Roberto Occhiuto (Imagoeconomica)
Il presidente di Generalfinance e docente di Corporate Finance alla Bocconi Maurizio Dallocchio e il vicedirettore de la Verità Giuliano Zulin
Dopo l’intervista di Maurizio Belpietro al ministro dell’Ambiente Gilberto Pichetto Fratin, Zulin ha chiamato sul palco Dallocchio per discutere di quante risorse servono per la transizione energetica e di come la finanza possa effettivamente sostenerla.
Il tema centrale, secondo Dallocchio, è la relazione tra rendimento e impegno ambientale. «Se un green bond ha un rendimento leggermente inferiore a un titolo normale, con un differenziale di circa 5 punti base, è insensato - ha osservato - chi vuole investire nell’ambiente deve essere disposto a un sacrificio più elevato, ma serve chiarezza su dove vengono investiti i soldi». Attualmente i green bond rappresentano circa il 25% delle emissioni, un livello ritenuto ragionevole, ma è necessario collegare in modo trasparente raccolta e utilizzo dei fondi, con progetti misurabili e verificabili.
Dallocchio ha sottolineato anche il ruolo dei regolamenti europei. «L’Europa regolamenta duramente, ma finisce per ridurre la possibilità di azione. La rigidità rischia di scoraggiare le imprese dal quotarsi in borsa, con conseguenze negative sugli investimenti green. Oggi il 70% dei cda delle banche è dedicato alla compliance e questo non va bene». Un altro nodo evidenziato riguarda la concentrazione dei mercati: gli emittenti privati si riducono, mentre grandi attori privati dominano la borsa, rendendo difficile per le imprese italiane ed europee accedere al capitale. Secondo Dallocchio, le aziende dovranno abituarsi a un mercato dove le banche offrono meno credito diretto e più strumenti di trading, seguendo il modello americano.
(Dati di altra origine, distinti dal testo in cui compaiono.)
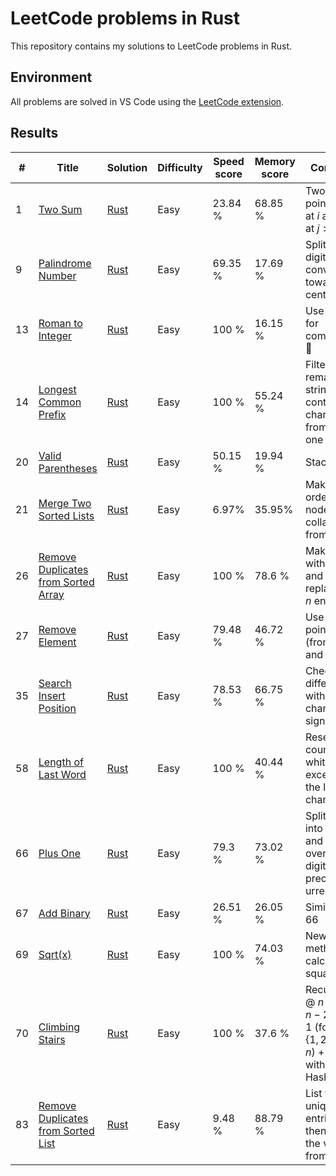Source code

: <!-- Don't fill out comments column! -->
# LeetCode problems in Rust

This repository contains my solutions to LeetCode problems in Rust.

## Environment

All problems are solved in VS Code using the [LeetCode extension].

## Results

| # | Title | Solution | Difficulty | Speed score | Memory score | Comments |
|---| ----- | -------- | ---------- | ----------- | ------------ | -------- |
|1|[Two Sum](https://leetcode.com/problems/two-sum/)|[Rust](./src/easy/1.two-sum.rs)|Easy| 23.84 % | 68.85 % | Two pointers: one at $i$ and other at $j>i$ |
|9|[Palindrome Number](https://leetcode.com/problems/palindrome-number/)|[Rust](./src/easy/9.palindrome-number.rs)|Easy| 69.35 % | 17.69 % | Split into digits and converge towards center |
|13|[Roman to Integer](https://leetcode.com/problems/roman-to-integer/)|[Rust](./src/easy/13.roman-to-integer.rs)|Easy| 100 % | 16.15 % | Use mapping for combinations 🤷 |
|14|[Longest Common Prefix](https://leetcode.com/problems/longest-common-prefix/)|[Rust](./src/easy/14.longest-common-prefix.rs)|Easy| 100 % | 55.24 % | Filter remaining strings for containing characters from first one |
|20|[Valid Parentheses](https://leetcode.com/problems/valid-parentheses/)|[Rust](./src/easy/20.valid-parentheses.rs)|Easy| 50.15 % | 19.94 % | Stack |
|21|[Merge Two Sorted Lists](https://leetcode.com/problems/merge-two-sorted-lists/)|[Rust](./src/easy/21.merge-two-sorted-lists.rs)|Easy| 6.97% | 35.95% | Make list of ordered nodes and collapse it from the end |
|26|[Remove Duplicates from Sorted Array](https://leetcode.com/problems/remove-duplicates-from-sorted-array/)|[Rust](./src/easy/26.remove-duplicates-from-sorted-array.rs)|Easy| 100 % | 78.6 % | Make list with uniques and then replace first $n$ entries|
|27|[Remove Element](https://leetcode.com/problems/remove-element/)|[Rust](./src/easy/27.remove-element.rs)|Easy| 79.48 % | 46.72 % | Use two pointers (from start and end) |
|35|[Search Insert Position](https://leetcode.com/problems/search-insert-position/)|[Rust](./src/easy/35.search-insert-position.rs)|Easy| 78.53 % | 66.75 % | Check when difference with target changes signs |
|58|[Length of Last Word](https://leetcode.com/problems/length-of-last-word/)|[Rust](./src/easy/58.length-of-last-word.rs)|Easy| 100 % | 40.44 % | Reset counter on whitespace, except for the last character |
|66|[Plus One](https://leetcode.com/problems/plus-one/)|[Rust](./src/easy/66.plus-one.rs)|Easy| 79.3 % | 73.02 % | Split number into digits and do carry overs for digits preceeding urrent index |
|67|[Add Binary](https://leetcode.com/problems/add-binary/)|[Rust](./src/easy/67.add-binary.rs)|Easy| 26.51 % | 26.05 % | Similar to the 66 |
|69|[Sqrt(x)](https://leetcode.com/problems/sqrtx/)|[Rust](./src/easy/69.sqrtx.rs)|Easy| 100 % | 74.03 % | Newton's method for calculating square root |
|70|[Climbing Stairs](https://leetcode.com/problems/climbing-stairs/)|[Rust](./src/easy/70.climbing-stairs.rs)|Easy| 100 % | 37.6 % | Recurrence @ $n-1$ and $n-2$ for $n>1$ (for $n\in\lbrace1,2\rbrace$ return $n$) + memo with HashMap |
|83|[Remove Duplicates from Sorted List](https://leetcode.com/problems/remove-duplicates-from-sorted-list/)|[Rust](./src/easy/83.remove-duplicates-from-sorted-list.rs)|Easy| 9.48 % | 88.79 % | List with unique entries and then wrap the values from end |

[LeetCode extension]: https://marketplace.visualstudio.com/items?itemName=LeetCode.vscode-leetcode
Infine, il confronto tra politica monetaria europea e americana ha messo in luce contraddizioni: «La Fed dice di non occuparsi di clima, la Bce lo inserisce nei suoi valori, ma non abbiamo visto un reale miglioramento della finanza green in Europa. La sensibilità verso gli investimenti sostenibili resta più personale che istituzionale». Il panel ha così evidenziato come la finanza sostenibile possa sostenere la transizione energetica solo se accompagnata da chiarezza, regole coerenti e attenzione al ritorno degli investimenti, evitando mode o vincoli eccessivi che rischiano di paralizzare il mercato.